Required work: In the entries below, how many lines hold the word "kiSxVNa"? Answer with the number only.
Provided data Block Start
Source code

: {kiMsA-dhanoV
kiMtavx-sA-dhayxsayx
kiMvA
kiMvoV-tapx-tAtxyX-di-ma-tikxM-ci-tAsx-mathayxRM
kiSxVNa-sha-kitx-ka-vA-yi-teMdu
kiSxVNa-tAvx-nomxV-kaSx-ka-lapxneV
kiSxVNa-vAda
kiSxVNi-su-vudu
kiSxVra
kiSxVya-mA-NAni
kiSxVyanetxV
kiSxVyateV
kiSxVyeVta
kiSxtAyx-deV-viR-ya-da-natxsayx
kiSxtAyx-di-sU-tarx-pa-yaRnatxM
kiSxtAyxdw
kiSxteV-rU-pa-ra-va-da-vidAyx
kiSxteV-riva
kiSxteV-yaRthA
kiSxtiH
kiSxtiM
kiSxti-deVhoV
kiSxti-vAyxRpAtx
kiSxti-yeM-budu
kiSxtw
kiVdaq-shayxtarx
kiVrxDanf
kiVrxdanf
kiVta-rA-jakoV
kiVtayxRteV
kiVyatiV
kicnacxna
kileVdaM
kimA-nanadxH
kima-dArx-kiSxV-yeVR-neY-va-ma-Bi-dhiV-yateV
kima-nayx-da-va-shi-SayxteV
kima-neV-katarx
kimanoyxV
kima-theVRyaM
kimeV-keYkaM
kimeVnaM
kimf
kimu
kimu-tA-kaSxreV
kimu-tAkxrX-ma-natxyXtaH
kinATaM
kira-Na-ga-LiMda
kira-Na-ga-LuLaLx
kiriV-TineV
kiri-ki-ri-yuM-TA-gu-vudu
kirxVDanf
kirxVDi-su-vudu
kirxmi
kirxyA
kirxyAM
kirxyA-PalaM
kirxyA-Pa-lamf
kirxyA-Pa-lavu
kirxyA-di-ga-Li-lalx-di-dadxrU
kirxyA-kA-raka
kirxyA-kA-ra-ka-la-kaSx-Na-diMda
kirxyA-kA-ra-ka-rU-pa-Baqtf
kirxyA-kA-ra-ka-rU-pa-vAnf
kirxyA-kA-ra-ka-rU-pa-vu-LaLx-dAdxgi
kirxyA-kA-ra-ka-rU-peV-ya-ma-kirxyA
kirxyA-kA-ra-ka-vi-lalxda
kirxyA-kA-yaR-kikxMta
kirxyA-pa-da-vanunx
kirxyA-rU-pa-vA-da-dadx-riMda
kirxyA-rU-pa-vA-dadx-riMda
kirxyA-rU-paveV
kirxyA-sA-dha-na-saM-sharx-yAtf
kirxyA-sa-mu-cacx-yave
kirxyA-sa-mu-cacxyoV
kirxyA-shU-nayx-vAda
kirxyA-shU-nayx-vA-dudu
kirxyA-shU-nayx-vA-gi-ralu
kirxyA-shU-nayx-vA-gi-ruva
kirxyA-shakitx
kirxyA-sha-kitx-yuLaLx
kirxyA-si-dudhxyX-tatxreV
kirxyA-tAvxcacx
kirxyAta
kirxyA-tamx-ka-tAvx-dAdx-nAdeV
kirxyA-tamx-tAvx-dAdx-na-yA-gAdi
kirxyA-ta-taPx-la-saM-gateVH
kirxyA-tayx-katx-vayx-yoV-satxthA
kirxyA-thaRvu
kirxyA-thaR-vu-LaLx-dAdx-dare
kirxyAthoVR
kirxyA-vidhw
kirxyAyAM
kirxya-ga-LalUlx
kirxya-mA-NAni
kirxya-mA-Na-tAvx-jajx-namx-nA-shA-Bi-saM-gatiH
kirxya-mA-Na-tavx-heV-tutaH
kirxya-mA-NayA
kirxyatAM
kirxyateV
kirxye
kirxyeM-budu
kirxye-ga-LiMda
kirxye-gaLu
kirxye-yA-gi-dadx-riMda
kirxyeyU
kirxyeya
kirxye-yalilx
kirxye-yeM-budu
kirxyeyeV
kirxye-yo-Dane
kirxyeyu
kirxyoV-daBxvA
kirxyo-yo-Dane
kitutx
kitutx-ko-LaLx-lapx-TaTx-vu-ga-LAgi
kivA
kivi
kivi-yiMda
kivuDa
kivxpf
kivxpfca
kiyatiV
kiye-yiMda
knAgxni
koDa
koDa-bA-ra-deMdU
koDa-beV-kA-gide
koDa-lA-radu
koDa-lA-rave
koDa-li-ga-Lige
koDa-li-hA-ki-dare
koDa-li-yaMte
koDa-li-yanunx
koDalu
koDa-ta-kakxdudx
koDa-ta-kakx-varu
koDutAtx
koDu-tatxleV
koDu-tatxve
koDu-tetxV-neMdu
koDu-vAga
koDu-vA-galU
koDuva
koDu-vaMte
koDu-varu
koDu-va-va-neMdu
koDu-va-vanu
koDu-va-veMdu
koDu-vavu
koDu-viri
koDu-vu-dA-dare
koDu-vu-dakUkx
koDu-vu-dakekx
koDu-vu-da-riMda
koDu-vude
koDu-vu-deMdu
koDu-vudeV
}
Provided data Block End
Reply to the exercise: 3